Currently, China's social atmosphere is in a period of scattered
darkness and light. Ever more construction and international trade are
under way, and communication technology continues to open up; but the
centers of authority are less clear. The government is pythonlike in
its constriction of free speech, with dozens of journalists in prison.
And, as Hu told Bush when they met for the fourth time in September,
Chinese leaders are worried about growing instability and protests in
the countryside.

In the US - despite an agenda of prickly topics like rising trade
deficits; Taiwan, Iran, and North Korea; energy competition; troubled
Japan ties; and counterfeiting - what Beijing most desires is a visit
where Hu comes across as a sincere and trustworthy interlocutor.
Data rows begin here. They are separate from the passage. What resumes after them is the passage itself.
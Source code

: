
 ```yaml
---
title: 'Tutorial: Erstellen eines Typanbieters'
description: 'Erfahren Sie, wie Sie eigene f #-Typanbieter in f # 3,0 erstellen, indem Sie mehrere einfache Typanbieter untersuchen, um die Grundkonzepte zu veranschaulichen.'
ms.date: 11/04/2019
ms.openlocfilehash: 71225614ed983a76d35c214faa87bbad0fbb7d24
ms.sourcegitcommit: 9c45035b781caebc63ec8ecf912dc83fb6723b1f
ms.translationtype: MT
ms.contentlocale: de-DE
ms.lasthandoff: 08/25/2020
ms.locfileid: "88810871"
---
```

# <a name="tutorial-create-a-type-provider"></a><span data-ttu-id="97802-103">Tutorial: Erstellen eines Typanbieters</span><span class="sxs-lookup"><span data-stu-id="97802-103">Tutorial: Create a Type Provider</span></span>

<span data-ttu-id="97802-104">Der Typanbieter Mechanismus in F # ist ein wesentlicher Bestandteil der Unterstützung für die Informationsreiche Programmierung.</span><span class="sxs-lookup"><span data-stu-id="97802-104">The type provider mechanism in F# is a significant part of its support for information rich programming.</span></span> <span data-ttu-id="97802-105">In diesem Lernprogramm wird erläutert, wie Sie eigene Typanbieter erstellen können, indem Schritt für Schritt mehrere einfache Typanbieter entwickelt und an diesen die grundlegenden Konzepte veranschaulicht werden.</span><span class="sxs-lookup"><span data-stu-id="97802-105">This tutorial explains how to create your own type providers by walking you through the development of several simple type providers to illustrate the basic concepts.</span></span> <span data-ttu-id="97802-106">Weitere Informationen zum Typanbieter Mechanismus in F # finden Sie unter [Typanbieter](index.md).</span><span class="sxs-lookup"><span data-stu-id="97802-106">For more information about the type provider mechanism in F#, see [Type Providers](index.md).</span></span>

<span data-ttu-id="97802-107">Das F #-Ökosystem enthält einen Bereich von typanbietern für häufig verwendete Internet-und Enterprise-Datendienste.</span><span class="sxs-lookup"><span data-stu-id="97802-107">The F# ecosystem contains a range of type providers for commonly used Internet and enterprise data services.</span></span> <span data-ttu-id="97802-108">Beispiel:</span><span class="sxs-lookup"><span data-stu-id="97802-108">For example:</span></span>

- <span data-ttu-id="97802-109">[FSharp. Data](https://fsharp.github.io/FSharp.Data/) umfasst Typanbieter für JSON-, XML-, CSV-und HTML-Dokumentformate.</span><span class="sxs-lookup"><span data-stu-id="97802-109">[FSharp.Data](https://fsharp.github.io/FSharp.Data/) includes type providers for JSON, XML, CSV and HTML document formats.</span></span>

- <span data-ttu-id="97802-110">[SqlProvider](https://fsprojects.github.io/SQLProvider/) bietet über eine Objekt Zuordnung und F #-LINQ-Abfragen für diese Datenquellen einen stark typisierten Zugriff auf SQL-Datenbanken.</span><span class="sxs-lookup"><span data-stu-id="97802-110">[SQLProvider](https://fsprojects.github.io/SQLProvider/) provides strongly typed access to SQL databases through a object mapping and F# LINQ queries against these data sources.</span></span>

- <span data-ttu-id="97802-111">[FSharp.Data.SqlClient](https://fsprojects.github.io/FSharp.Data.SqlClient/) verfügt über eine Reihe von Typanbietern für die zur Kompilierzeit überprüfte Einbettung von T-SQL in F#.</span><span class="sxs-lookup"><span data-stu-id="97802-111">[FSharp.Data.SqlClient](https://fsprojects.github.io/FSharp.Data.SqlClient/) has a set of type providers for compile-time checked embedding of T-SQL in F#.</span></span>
Yet last year, a Pentagon report pointed to heavy expenditures aimed at
weapon systems whose only use is against the US military. But China's
proclaimed budget falls far short of nearly all independent estimates.
China image strategists earlier coined the phrase "peaceful rise" to
describe the country's rapid growth in Asia. Yet as one US official
puts it, "Until we hear a better explanation of why China is developing
certain strengths, we aren't yet using the phrase 'peaceful' with
'rise.' "

Hu has attempted to diversify his foreign policy away from the
US-centered policy of predecessor Jiang. By placing energy needs
squarely into foreign policy, China has opened ties with states like
Venezuela, Iran, Canada, and Australia. Yet it is too early to tell how
well China's policy is developing in southeast Asia and Latin America.
Attempts early in the Hu era to solidify ties with the European Union
(EU) as a counterweight to the US have been rebuffed by the EU. Hu's
current trip shows a great refocusing on US-China ties, as a key to
China's desires to reunify with Taiwan and to keep matters friendly
with China's best customer, with which it holds a $202 billion trade
gap.

Anger in Congress over China's artificial exchange rate and currency
evaluation, however, will probably not spur more than the small
adjustments China has already made. Powerful state banking interests
are opposed to reevaluation; one US diplomat say the banks worry they
can't compete.

As China prepares for the 2008 Olympic games, Hu is expected to get his
main team in place, and begin to address how a one-party system might
adjust to global complexities. "We won't see Hu's real face until
2007," when the next party congress occurs, says a party source. "By
that time, we will need to see him."

Hu tours America

April 18: Visit with Bill Gates at Microsoft headquarters in Redmond,
Wash. Dinner for 100 at Gates home.

April 19: Tour of Boeing's Everett, Wash., factory. Tentative agreement
reached this week to buy 80 planes for $5.2 billion.

April 20: Bush greets Hu on White House South Lawn with 21-gun salute
and review of honor guard. Meetings later with the vice-president,
members of Congress, and others.

April 21: Hu visits Yale University.